Таким образом, эффективность использования СК варьируется в зависимости от исследования, однако средние достигнутые величины составили 40–60% и в 100% было заявлено о безопасности метода. Важными вопросами использования метода СК являются регламентированность законодательством и стоимость применения.

Фибробласты

Группа английских ученых предложила использовать фибробласты [71]. Пилотное исследование было выполнено на модели животных (свиньи). После иссечения грануляционной ткани, выстилавшей свищевой ход, выполнялась пластическая реконструкция внутреннего отверстия методом ПСЛ с последующей инъекцией через наружное отверстие пасты, состоящей из бесклеточного коллагенового матрикса (Пермакол) и культуры аутологичных фибробластов.

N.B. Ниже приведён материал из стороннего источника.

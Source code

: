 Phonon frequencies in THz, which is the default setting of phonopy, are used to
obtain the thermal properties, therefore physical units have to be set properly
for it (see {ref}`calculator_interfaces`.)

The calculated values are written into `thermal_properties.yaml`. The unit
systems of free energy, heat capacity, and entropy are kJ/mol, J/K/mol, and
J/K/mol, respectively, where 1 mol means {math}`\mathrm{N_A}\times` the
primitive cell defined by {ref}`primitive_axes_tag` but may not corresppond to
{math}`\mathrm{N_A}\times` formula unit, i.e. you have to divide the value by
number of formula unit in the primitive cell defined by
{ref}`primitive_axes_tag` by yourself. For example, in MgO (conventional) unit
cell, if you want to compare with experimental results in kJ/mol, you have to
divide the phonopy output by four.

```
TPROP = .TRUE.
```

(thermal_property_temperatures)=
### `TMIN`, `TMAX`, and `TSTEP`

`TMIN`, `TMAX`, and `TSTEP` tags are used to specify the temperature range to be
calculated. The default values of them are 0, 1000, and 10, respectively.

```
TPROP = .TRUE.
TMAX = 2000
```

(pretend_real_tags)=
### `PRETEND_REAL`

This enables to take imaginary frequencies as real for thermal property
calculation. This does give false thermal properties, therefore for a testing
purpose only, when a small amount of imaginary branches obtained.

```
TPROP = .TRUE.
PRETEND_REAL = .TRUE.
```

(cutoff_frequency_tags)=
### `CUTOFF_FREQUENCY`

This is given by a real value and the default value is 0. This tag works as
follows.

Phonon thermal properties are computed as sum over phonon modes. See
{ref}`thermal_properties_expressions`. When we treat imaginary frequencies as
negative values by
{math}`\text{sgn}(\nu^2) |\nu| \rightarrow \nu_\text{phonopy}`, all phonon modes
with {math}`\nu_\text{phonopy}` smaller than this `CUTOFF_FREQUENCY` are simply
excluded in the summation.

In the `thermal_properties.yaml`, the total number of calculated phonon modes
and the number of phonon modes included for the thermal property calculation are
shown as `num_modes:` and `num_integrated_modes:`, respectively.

Было проведено сравнение результатов лечения в группах. Гистологические признаки репарации были отмечены во всех материалах, исследованных после лечения коллагеном. Также отмечались признаки неоангионеза и отсутствия воспалительных изменений.
В практике могут быть применены комбинации вышеописанных методов. В 2014 г. K.GÖttgens и соавт. опубликовали данные исследования, посвященного симультантному применению метода мукопексии и использования плазмы, обогащенной тромбоцитами. Авторами была обозначена эффективность 83% [72]. Однако результаты противоречивы. C.Ellis и соавт. провели рандомизированное исследование, в которое были включены 35 пациентов, 17 из которых было выполнено одновременное ПСЛ и инстилляция ФК, 18 пациентов вошли в группу контроля [28], Созвучные данные были получены в пилотном исследовании S.Alexander и соавт. [32] и ретроспективном исследовании van P.J.Koperen и соавт. [7]. После комбинированного лечения клинического улучшения не было зарегистрировано чаще, чем после применения исключительно лоскутной техники (46 против 17%). Из этого следует, что инстилляция фибринового клея или биоклея не имеет преимуществ перед пластикой свищевого дефекта лоскутом.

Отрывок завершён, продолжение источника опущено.